Note that (a) is fairly improbable to begin with due to both our
batching transactions into bundles for transmission, and network latency
vs. disk latency.

So, is it possible?  Yes.  Will it happen anywhere but the
highest-txn-rate sites one in 10,000 times?  No.

This means that we should look for a solution which does not penalize
the common case in order to close a very improbable hole, if such a
solution exists.

> In 9.0, I think we can fix this problem by (1) only streaming WAL that
> has been fsync'd and 

I don't think this is the best solution; it would be a noticeable
performance penalty on replication.  It also would potentially result in
data loss for the user; if the user fails over to the slave in the
corner case, they can "rescue" the in-flight transaction.  At the least,
this would need to become Yet Another Configuration Option.

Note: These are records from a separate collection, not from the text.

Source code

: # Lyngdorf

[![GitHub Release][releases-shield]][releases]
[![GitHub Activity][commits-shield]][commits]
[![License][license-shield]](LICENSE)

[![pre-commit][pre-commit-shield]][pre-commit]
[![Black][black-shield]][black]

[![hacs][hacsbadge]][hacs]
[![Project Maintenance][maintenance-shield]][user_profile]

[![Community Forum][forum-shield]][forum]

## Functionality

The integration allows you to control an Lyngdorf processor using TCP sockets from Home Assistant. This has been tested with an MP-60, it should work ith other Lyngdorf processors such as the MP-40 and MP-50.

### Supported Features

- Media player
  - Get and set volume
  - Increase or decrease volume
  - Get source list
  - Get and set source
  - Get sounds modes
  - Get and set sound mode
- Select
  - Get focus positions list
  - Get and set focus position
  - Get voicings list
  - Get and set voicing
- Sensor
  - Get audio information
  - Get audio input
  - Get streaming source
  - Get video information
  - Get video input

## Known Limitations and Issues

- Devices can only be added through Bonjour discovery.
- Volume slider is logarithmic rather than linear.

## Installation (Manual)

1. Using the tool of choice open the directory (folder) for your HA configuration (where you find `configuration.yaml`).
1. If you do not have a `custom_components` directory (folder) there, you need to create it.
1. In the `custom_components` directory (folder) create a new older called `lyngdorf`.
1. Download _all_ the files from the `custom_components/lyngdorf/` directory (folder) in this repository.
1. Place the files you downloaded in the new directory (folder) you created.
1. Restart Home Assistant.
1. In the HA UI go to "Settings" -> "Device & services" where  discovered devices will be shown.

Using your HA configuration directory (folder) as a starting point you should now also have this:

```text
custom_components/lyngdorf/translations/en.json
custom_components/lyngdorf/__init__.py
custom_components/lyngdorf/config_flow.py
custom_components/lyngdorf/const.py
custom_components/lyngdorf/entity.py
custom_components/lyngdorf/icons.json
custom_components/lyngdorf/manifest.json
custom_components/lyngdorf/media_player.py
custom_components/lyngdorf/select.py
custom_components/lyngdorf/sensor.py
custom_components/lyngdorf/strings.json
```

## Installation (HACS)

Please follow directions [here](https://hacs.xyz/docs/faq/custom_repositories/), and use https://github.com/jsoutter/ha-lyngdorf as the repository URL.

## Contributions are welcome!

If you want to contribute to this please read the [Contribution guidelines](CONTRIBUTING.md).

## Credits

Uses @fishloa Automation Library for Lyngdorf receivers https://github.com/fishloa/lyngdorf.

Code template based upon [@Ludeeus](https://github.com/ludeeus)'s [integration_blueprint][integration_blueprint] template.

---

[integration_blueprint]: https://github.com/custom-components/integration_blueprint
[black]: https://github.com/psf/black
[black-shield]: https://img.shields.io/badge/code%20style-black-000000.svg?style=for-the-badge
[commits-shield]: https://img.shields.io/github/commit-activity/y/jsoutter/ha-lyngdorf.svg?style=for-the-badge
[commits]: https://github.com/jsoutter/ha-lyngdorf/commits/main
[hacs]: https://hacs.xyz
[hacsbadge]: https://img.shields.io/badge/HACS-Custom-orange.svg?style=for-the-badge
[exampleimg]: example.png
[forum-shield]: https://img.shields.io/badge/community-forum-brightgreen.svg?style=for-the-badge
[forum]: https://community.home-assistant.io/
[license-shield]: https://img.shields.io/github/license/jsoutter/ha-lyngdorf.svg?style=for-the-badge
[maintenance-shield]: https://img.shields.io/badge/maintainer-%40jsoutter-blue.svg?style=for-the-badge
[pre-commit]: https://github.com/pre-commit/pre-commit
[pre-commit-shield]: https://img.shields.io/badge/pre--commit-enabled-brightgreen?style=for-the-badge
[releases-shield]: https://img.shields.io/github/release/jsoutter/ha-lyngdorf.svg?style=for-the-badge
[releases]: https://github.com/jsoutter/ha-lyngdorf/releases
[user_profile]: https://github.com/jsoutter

>(2) PANIC-ing if the problem occurs anyway.  

The question is, is detecting out-of-order WAL records *sufficient* to
detect a failure?  I'm thinking there are possible sequences where there
would be no out-of-sequence, but the slave would still have a
transaction the master doesn't, which the user wouldn't know until a
page update corrupts their data.

> But
> in 9.1, with sync rep and the performance demands that entails, I
> think that we're going to need to rethink it.

All the more reason to avoid dealing with it now, if we can.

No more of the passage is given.